▶ TASK OBJECTIVE:
The entries below contain a line with "multijet processes, which" and a line with "assigned a width". Quote exactly those two lines and all lines between them.

Dataset entries:
◆ ◆ ◆ ◆ ◆

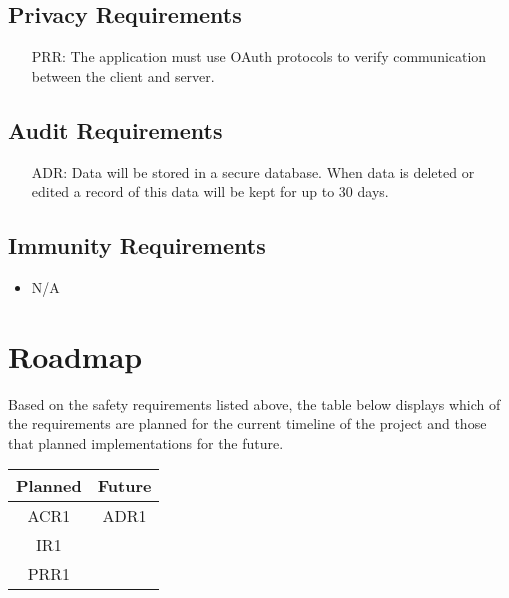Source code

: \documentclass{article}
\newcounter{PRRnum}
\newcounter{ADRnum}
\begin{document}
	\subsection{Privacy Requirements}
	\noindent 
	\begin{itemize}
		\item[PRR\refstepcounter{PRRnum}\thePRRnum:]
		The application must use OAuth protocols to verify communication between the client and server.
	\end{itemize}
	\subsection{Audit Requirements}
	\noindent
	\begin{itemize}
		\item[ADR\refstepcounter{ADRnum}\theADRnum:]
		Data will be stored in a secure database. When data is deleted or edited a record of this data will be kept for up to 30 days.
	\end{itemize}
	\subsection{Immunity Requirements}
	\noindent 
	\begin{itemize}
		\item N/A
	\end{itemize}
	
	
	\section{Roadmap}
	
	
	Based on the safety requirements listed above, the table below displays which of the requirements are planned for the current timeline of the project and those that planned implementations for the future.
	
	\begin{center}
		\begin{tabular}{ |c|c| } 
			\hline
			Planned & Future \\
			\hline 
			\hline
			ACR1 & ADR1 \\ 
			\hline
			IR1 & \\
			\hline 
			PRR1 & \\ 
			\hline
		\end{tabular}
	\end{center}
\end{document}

◆ ◆ ◆ ◆ ◆

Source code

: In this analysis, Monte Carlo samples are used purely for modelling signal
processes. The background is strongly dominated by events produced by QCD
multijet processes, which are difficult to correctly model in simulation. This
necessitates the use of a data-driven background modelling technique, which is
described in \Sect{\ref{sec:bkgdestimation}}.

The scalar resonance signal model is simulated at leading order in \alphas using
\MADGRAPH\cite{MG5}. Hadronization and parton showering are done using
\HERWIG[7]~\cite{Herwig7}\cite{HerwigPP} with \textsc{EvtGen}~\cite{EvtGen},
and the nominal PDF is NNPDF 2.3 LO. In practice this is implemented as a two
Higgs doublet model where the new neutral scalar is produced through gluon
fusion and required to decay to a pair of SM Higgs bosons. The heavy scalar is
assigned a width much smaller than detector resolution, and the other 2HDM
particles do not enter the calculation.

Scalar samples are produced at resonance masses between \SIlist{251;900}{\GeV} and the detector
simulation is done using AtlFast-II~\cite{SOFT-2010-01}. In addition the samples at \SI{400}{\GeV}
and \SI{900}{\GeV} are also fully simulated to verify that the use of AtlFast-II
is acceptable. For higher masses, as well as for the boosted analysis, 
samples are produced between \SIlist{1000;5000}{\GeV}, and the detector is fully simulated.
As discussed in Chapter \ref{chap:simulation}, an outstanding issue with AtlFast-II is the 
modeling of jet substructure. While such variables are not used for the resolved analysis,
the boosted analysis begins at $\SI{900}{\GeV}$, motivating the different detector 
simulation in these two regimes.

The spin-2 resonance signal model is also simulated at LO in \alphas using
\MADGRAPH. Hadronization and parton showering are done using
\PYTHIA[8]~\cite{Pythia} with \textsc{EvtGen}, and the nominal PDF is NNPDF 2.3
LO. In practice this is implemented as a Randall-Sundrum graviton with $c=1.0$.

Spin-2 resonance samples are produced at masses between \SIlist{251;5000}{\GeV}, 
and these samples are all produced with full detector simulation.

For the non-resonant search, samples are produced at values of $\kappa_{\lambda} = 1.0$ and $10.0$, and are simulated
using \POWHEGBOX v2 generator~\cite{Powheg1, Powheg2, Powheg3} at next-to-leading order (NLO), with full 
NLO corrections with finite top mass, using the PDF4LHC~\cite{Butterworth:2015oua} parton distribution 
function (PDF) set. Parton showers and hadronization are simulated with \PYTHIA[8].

◆ ◆ ◆ ◆ ◆

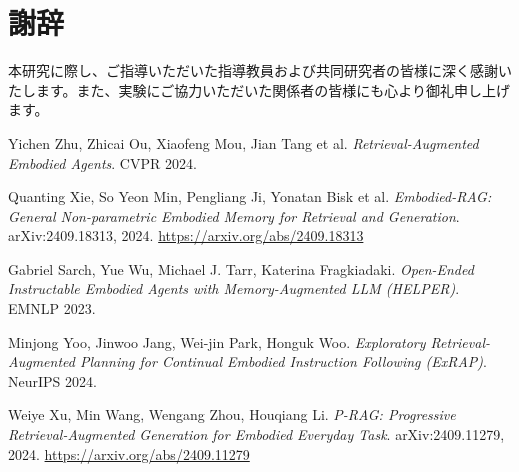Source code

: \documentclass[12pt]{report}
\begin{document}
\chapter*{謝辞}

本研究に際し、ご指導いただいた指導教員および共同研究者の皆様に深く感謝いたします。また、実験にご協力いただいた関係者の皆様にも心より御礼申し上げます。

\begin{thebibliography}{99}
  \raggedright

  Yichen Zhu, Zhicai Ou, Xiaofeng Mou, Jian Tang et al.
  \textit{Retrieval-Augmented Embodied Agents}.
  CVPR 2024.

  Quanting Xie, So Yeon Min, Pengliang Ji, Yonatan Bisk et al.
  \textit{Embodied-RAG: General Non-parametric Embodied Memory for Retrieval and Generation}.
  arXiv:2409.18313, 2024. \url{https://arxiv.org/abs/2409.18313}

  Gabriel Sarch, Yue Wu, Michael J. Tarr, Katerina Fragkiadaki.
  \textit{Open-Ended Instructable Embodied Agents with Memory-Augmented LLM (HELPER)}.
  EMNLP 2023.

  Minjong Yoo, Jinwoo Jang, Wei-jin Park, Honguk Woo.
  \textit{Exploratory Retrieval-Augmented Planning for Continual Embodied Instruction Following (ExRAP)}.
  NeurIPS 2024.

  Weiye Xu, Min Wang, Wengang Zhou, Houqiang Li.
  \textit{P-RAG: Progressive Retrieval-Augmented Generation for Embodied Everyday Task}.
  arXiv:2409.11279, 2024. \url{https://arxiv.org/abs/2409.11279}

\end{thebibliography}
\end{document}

◆ ◆ ◆ ◆ ◆

▶ RESPONSE BELOW:
multijet processes, which are difficult to correctly model in simulation. This
necessitates the use of a data-driven background modelling technique, which is
described in \Sect{\ref{sec:bkgdestimation}}.

The scalar resonance signal model is simulated at leading order in \alphas using
\MADGRAPH\cite{MG5}. Hadronization and parton showering are done using
\HERWIG[7]~\cite{Herwig7}\cite{HerwigPP} with \textsc{EvtGen}~\cite{EvtGen},
and the nominal PDF is NNPDF 2.3 LO. In practice this is implemented as a two
Higgs doublet model where the new neutral scalar is produced through gluon
fusion and required to decay to a pair of SM Higgs bosons. The heavy scalar is
assigned a width much smaller than detector resolution, and the other 2HDM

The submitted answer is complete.